To best crawl your pages, the Site Search Crawler supports and abides by many different features of the modern web:
- Content Inclusion & Exclusion
- Content Inclusion & Exclusion, URL Paths
- Robots Meta-Tag
- Sitemap XML
- RSS and Atom
- Password Protected Content
- Constant Crawl
- URL Inspector
Content Inclusion & Exclusion
We have instructions on how you can include or exclude crawled content from your Search Engine:
Whitelist: Content Inclusion
In some cases you may have many items you want excluded from the page but only a few you would like included. In these scenarios you can use the content inclusion feature to whitelist elements of your pages for indexing. For example, if you have a single content section of every page you can very easily set
data-swiftype-index=true on this element and our crawler will only extract text from there.
<body> This is content that will not be indexed by the Swiftype crawler. <div data-swiftype-index='true'> <p> All content under the above div tag will be indexed. </p> <p> Content in this paragraph tag will be included from the search index! </p> </div> This content will not be indexed, since it isn't surrounded by an include tag. </body>
Blacklist: Content Exclusion
You may want to keep certain content from being indexed in your site search engine -- for example, your site header, footer, or menu bar. You can tell the Swiftype crawler to exclude these elements by adding the
data-swiftype-index=false attribute to any element, as illustrated below.

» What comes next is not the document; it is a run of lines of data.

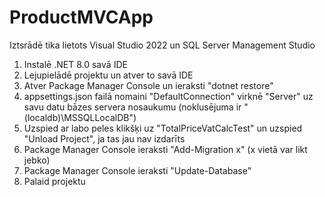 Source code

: # ProductMVCApp
Iztsrādē tika lietots Visual Studio 2022 un SQL Server Management Studio

1. Instalē .NET 8.0 savā IDE
2. Lejupielādē projektu un atver to savā IDE
3. Atver Package Manager Console un ieraksti "dotnet restore"
4. appsettings.json failā nomaini "DefaultConnection" virknē "Server" uz savu datu bāzes servera nosaukumu (noklusējuma ir "(localdb)\\MSSQLLocalDB")
5. Uzspied ar labo peles klikšķi uz "TotalPriceVatCalcTest" un uzspied "Unload Project", ja tas jau nav izdarīts
6. Package Manager Console ieraksti "Add-Migration x" (x vietā var likt jebko)
7. Package Manager Console ieraksti "Update-Database"
8. Palaid projektu
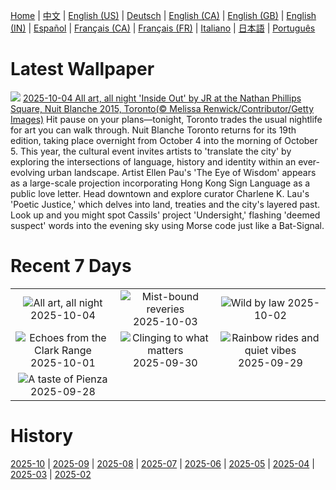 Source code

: [Home](../README.md) | [中文](zh-CN.md) | [English (US)](en-US.md) | [Deutsch](de-DE.md) | [English (CA)](en-CA.md) | [English (GB)](en-GB.md) | [English (IN)](en-IN.md) | [Español](es-ES.md) | [Français (CA)](fr-CA.md) | [Français (FR)](fr-FR.md) | [Italiano](it-IT.md) | [日本語](ja-JP.md) | [Português](pt-BR.md)

# Latest Wallpaper
![](https://www.bing.com/th?id=OHR.InsideOutNB_EN-CA6818912564_UHD.jpg)
[2025-10-04 All art, all night 'Inside Out' by JR at the Nathan Phillips Square, Nuit Blanche 2015, Toronto(© Melissa Renwick/Contributor/Getty Images)](https://www.bing.com/th?id=OHR.InsideOutNB_EN-CA6818912564_UHD.jpg)
Hit pause on your plans—tonight, Toronto trades the usual nightlife for art you can walk through. Nuit Blanche Toronto returns for its 19th edition, taking place overnight from October 4 into the morning of October 5. This year, the cultural event invites artists to 'translate the city' by exploring the intersections of language, history and identity within an ever-evolving urban landscape. Artist Ellen Pau's 'The Eye of Wisdom' appears as a large-scale projection incorporating Hong Kong Sign Language as a public love letter. Head downtown and explore curator Charlene K. Lau's 'Poetic Justice,' which delves into land, treaties and the city's layered past. Look up and you might spot Cassils' project 'Undersight,' flashing 'deemed suspect' words into the evening sky using Morse code just like a Bat-Signal.

# Recent 7 Days
|  |  |  |
|:---:|:---:|:---:|
| ![](https://www.bing.com/th?id=OHR.InsideOutNB_EN-CA6818912564_400x240.jpg "All art, all night") 2025-10-04 | ![](https://www.bing.com/th?id=OHR.SkyeHeather_EN-CA6782703552_400x240.jpg "Mist-bound reveries") 2025-10-03 | ![](https://www.bing.com/th?id=OHR.OxbowBend_EN-CA0110307953_400x240.jpg "Wild by law") 2025-10-02 |
| ![](https://www.bing.com/th?id=OHR.YosemiteClark_EN-CA9187443856_400x240.jpg "Echoes from the Clark Range") 2025-10-01 | ![](https://www.bing.com/th?id=OHR.EucalyptusKoala_EN-CA8939050680_400x240.jpg "Clinging to what matters") 2025-09-30 | ![](https://www.bing.com/th?id=OHR.HoutenHouses_EN-CA8693710238_400x240.jpg "Rainbow rides and quiet vibes") 2025-09-29 |
| ![](https://www.bing.com/th?id=OHR.PienzaItaly_EN-CA8507230327_400x240.jpg "A taste of Pienza") 2025-09-28 |  |  |

# History
[2025-10](../archives/wallpaper/en-CA/w_2025_10.md) | [2025-09](../archives/wallpaper/en-CA/w_2025_09.md) | [2025-08](../archives/wallpaper/en-CA/w_2025_08.md) | [2025-07](../archives/wallpaper/en-CA/w_2025_07.md) | [2025-06](../archives/wallpaper/en-CA/w_2025_06.md) | [2025-05](../archives/wallpaper/en-CA/w_2025_05.md) | [2025-04](../archives/wallpaper/en-CA/w_2025_04.md) | [2025-03](../archives/wallpaper/en-CA/w_2025_03.md) | [2025-02](../archives/wallpaper/en-CA/w_2025_02.md)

<body> This is your page content, which will be indexed by the Swiftype crawler. <p data-swiftype-index='false'> Content in this paragraph tag will be excluded from the search index! </p> This content will be indexed, since it isn't surrounded by an excluded tag. <div id='footer' data-swiftype-index='false'> This footer content will be excluded as well. </div> </body>
Nesting the above rules will work as you might expect. If there are multiple rules present on the page, all text will inherit its behavior from the nearest parent element with a rule. This way, you will be able to include and exclude elements within each other. If there is text outside of any container elements with applied rules on the page, it will be treated opposite of the first-appearing rule on said page. For example, if the first rule is
data-swiftype-index=false applied to a child element, any text outside that element and any other element with an inclusion rule will be indexed to the page's document record.

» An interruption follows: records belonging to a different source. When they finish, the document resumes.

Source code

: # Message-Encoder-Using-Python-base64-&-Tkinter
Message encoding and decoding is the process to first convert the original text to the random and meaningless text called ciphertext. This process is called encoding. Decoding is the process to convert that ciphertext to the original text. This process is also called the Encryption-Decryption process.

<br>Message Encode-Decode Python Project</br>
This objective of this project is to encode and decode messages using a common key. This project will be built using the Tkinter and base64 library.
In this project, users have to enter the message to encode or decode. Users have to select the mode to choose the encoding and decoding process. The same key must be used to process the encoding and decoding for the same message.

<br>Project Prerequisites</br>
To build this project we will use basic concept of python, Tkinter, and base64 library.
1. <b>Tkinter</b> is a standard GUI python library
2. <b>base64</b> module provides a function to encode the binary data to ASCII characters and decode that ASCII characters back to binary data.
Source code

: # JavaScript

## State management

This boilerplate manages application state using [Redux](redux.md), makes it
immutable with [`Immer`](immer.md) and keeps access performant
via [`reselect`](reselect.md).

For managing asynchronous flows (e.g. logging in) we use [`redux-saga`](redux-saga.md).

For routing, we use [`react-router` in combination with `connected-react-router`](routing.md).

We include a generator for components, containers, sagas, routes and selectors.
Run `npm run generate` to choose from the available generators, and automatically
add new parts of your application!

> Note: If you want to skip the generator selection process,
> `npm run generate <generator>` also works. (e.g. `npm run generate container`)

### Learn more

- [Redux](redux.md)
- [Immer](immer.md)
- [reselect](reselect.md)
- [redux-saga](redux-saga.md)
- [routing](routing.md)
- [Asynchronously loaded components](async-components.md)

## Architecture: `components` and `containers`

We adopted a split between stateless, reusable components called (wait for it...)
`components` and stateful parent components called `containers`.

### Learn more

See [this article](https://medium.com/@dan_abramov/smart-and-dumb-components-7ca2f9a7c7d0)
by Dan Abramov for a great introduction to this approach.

<body> This is content that will not be indexed since the first rule is true. <div data-swiftype-index='true'> <p> All content under the above div tag will be indexed. </p> <p> Content in this paragraph tag will be included from the search index! </p> <p data-swiftype-index='false'> Content in this paragraph will be excluded because of the nested rule. </p> <span data-swiftype-index="false"> <p> Content in this paragraph will be excluded because the parent span is false. </p> <p data-swiftype-index="true"> Content in this paragraph will be INCLUDED because the parent container is true. </p> </span> </div> </body>
Content Inclusion & Exclusion, URL Paths
Whitelist and blacklist rules allow you to tell the Swiftype Crawler to include or exclude parts of your domain. To configure these rules, visit the Manage Domain page of your Swiftype dashboard.
As you type a whitelist or blacklist rule, you will see a sample of URLs that will be affected.
Whitelist - Including only certain paths
Whitelist rules allow you to specify which parts of your domain you want the Swiftype Crawler to index. If you add rules to the whitelist, the Swiftype Crawler will only include the parts of you domain that match these rules. Otherwise Swiftype will include every page on your domain which is not excluded by blacklist or your robots.txt file:
|begin with||Include URLs that begin with this text.||
Setting this to
|contain||Include URLs that contain this text.||
Setting this to
|end with||Include URLs that end with this text.||
Setting this to
|match regex||Include URLs that match a regular expression. Advanced users only.||
Setting this to
Blacklist - Excluding certain paths
Blacklist rules allow you to tell the Site Search Crawler not to index parts of your domain. The rules you create in the blacklist will be applied to everything allowed by the whitelist rules. If there is no whitelist, everything on your domain is assumed to be allowed.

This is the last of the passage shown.